- Exercise instructions
Beginning at the line containing "가끔 개발 테스트 세트의 분포가 더 쉬운 경우도 있는 것이죠." and continuing to the end of the records below, give each line again exactly as it stands, and only those lines.

Stored data entries
——————
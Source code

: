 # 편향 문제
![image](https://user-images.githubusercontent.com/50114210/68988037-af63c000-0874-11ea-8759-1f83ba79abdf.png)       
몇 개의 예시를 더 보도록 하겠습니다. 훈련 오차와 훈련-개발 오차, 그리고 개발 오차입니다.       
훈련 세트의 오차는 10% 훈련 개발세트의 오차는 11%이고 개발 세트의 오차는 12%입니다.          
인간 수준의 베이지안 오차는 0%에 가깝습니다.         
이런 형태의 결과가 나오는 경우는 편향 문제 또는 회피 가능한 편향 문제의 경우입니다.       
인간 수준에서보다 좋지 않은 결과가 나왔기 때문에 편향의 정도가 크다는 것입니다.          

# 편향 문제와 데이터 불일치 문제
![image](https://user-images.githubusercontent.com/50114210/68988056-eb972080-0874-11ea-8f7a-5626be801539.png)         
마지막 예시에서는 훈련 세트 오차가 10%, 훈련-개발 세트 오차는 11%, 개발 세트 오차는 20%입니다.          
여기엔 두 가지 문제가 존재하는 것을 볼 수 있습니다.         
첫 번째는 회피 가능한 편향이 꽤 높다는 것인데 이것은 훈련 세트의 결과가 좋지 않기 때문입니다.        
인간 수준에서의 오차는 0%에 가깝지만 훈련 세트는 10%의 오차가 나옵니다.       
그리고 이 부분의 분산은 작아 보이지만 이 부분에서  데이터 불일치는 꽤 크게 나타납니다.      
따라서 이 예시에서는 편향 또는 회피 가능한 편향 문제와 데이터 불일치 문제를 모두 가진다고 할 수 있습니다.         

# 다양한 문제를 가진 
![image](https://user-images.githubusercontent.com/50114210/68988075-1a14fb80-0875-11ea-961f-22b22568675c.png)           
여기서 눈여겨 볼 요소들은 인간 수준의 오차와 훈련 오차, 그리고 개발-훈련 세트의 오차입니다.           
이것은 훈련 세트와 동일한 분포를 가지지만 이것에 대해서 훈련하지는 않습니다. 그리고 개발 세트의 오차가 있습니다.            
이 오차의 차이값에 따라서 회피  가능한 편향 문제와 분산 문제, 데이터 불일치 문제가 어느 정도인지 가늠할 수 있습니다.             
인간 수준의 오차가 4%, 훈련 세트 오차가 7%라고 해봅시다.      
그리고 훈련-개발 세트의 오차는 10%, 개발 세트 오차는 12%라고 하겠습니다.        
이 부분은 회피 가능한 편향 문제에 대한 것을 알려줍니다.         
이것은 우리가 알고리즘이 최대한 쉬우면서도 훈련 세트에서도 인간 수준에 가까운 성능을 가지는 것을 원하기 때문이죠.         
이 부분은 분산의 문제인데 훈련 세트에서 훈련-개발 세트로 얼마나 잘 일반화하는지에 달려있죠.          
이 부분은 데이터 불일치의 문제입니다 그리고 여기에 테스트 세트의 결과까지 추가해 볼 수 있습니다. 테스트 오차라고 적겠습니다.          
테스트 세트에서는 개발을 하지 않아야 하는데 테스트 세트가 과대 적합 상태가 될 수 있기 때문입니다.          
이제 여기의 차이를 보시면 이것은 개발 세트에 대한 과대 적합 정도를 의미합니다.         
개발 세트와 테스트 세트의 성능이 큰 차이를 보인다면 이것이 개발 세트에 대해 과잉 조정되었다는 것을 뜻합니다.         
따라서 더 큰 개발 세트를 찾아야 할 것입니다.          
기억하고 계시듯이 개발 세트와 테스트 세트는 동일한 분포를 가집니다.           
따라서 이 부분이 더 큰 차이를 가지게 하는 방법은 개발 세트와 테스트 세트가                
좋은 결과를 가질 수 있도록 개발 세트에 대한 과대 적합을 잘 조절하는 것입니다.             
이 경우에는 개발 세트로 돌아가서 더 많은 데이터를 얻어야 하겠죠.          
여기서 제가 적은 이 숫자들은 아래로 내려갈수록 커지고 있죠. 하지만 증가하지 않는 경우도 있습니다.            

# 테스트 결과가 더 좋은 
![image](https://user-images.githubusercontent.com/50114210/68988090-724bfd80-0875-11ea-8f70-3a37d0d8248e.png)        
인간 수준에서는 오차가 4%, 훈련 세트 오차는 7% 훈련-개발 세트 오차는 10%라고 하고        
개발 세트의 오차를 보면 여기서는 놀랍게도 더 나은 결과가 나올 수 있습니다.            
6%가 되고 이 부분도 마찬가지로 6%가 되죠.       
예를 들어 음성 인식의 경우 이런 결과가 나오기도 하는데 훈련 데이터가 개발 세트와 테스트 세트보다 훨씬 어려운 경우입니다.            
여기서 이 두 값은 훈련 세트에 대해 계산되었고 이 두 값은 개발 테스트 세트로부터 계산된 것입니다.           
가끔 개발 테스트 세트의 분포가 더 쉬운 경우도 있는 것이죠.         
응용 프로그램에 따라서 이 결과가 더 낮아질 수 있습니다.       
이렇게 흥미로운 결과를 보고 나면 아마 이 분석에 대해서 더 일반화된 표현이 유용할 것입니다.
——————
- Final answer
가끔 개발 테스트 세트의 분포가 더 쉬운 경우도 있는 것이죠.         
응용 프로그램에 따라서 이 결과가 더 낮아질 수 있습니다.       
이렇게 흥미로운 결과를 보고 나면 아마 이 분석에 대해서 더 일반화된 표현이 유용할 것입니다.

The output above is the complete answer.